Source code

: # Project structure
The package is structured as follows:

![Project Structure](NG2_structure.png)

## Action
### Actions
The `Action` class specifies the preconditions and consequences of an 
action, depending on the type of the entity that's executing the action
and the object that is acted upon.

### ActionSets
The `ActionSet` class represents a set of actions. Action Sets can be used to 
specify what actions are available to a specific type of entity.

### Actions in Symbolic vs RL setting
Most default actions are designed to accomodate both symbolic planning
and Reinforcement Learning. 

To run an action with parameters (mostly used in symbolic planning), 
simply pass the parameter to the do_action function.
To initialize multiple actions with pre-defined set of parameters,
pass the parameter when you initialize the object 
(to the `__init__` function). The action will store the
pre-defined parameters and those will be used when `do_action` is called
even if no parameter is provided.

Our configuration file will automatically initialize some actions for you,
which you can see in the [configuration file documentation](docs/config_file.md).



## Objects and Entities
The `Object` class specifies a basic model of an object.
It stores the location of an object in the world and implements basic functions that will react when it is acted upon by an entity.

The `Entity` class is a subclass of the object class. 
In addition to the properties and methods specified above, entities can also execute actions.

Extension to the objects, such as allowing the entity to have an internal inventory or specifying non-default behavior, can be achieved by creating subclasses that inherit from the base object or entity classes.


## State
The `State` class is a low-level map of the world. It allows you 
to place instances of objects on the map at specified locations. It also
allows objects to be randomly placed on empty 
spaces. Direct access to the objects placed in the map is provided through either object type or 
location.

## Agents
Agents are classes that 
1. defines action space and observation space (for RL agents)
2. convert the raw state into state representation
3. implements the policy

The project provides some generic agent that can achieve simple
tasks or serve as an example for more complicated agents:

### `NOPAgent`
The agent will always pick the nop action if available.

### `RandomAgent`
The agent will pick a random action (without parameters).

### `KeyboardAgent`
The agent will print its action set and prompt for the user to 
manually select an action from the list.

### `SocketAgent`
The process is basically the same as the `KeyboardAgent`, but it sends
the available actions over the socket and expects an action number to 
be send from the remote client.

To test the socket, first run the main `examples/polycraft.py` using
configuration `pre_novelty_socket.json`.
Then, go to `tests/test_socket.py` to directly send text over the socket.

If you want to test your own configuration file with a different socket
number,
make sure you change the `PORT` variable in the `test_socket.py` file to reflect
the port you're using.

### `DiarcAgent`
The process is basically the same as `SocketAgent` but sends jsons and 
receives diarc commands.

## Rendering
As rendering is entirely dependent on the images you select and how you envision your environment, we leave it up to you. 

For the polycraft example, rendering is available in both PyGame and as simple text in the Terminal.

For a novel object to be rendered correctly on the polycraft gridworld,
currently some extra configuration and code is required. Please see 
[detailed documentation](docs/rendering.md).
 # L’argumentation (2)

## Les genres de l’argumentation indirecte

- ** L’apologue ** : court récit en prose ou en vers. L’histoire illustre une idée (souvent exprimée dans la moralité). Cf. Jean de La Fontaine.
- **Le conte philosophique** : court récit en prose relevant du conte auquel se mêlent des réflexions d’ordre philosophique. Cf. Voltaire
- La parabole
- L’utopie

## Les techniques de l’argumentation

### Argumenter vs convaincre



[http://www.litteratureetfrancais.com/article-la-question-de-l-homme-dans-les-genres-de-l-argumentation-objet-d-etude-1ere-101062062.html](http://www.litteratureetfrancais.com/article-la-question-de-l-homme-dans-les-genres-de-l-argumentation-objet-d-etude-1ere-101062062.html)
####
## ABOUT THIS TASK
Repeat the entries above exactly, leaving nothing out.

## SOLUTION TO THIS TASK
Source code

: # Project structure
The package is structured as follows:

![Project Structure](NG2_structure.png)

## Action
### Actions
The `Action` class specifies the preconditions and consequences of an 
action, depending on the type of the entity that's executing the action
and the object that is acted upon.

### ActionSets
The `ActionSet` class represents a set of actions. Action Sets can be used to 
specify what actions are available to a specific type of entity.

### Actions in Symbolic vs RL setting
Most default actions are designed to accomodate both symbolic planning
and Reinforcement Learning. 

To run an action with parameters (mostly used in symbolic planning), 
simply pass the parameter to the do_action function.
To initialize multiple actions with pre-defined set of parameters,
pass the parameter when you initialize the object 
(to the `__init__` function). The action will store the
pre-defined parameters and those will be used when `do_action` is called
even if no parameter is provided.

Our configuration file will automatically initialize some actions for you,
which you can see in the [configuration file documentation](docs/config_file.md).



## Objects and Entities
The `Object` class specifies a basic model of an object.
It stores the location of an object in the world and implements basic functions that will react when it is acted upon by an entity.

The `Entity` class is a subclass of the object class. 
In addition to the properties and methods specified above, entities can also execute actions.

Extension to the objects, such as allowing the entity to have an internal inventory or specifying non-default behavior, can be achieved by creating subclasses that inherit from the base object or entity classes.


## State
The `State` class is a low-level map of the world. It allows you 
to place instances of objects on the map at specified locations. It also
allows objects to be randomly placed on empty 
spaces. Direct access to the objects placed in the map is provided through either object type or 
location.

## Agents
Agents are classes that 
1. defines action space and observation space (for RL agents)
2. convert the raw state into state representation
3. implements the policy

The project provides some generic agent that can achieve simple
tasks or serve as an example for more complicated agents:

### `NOPAgent`
The agent will always pick the nop action if available.

### `RandomAgent`
The agent will pick a random action (without parameters).

### `KeyboardAgent`
The agent will print its action set and prompt for the user to 
manually select an action from the list.

### `SocketAgent`
The process is basically the same as the `KeyboardAgent`, but it sends
the available actions over the socket and expects an action number to 
be send from the remote client.

To test the socket, first run the main `examples/polycraft.py` using
configuration `pre_novelty_socket.json`.
Then, go to `tests/test_socket.py` to directly send text over the socket.

If you want to test your own configuration file with a different socket
number,
make sure you change the `PORT` variable in the `test_socket.py` file to reflect
the port you're using.

### `DiarcAgent`
The process is basically the same as `SocketAgent` but sends jsons and 
receives diarc commands.

## Rendering
As rendering is entirely dependent on the images you select and how you envision your environment, we leave it up to you. 

For the polycraft example, rendering is available in both PyGame and as simple text in the Terminal.

For a novel object to be rendered correctly on the polycraft gridworld,
currently some extra configuration and code is required. Please see 
[detailed documentation](docs/rendering.md).
 # L’argumentation (2)

## Les genres de l’argumentation indirecte

- ** L’apologue ** : court récit en prose ou en vers. L’histoire illustre une idée (souvent exprimée dans la moralité). Cf. Jean de La Fontaine.
- **Le conte philosophique** : court récit en prose relevant du conte auquel se mêlent des réflexions d’ordre philosophique. Cf. Voltaire
- La parabole
- L’utopie

## Les techniques de l’argumentation

### Argumenter vs convaincre



[http://www.litteratureetfrancais.com/article-la-question-de-l-homme-dans-les-genres-de-l-argumentation-objet-d-etude-1ere-101062062.html](http://www.litteratureetfrancais.com/article-la-question-de-l-homme-dans-les-genres-de-l-argumentation-objet-d-etude-1ere-101062062.html)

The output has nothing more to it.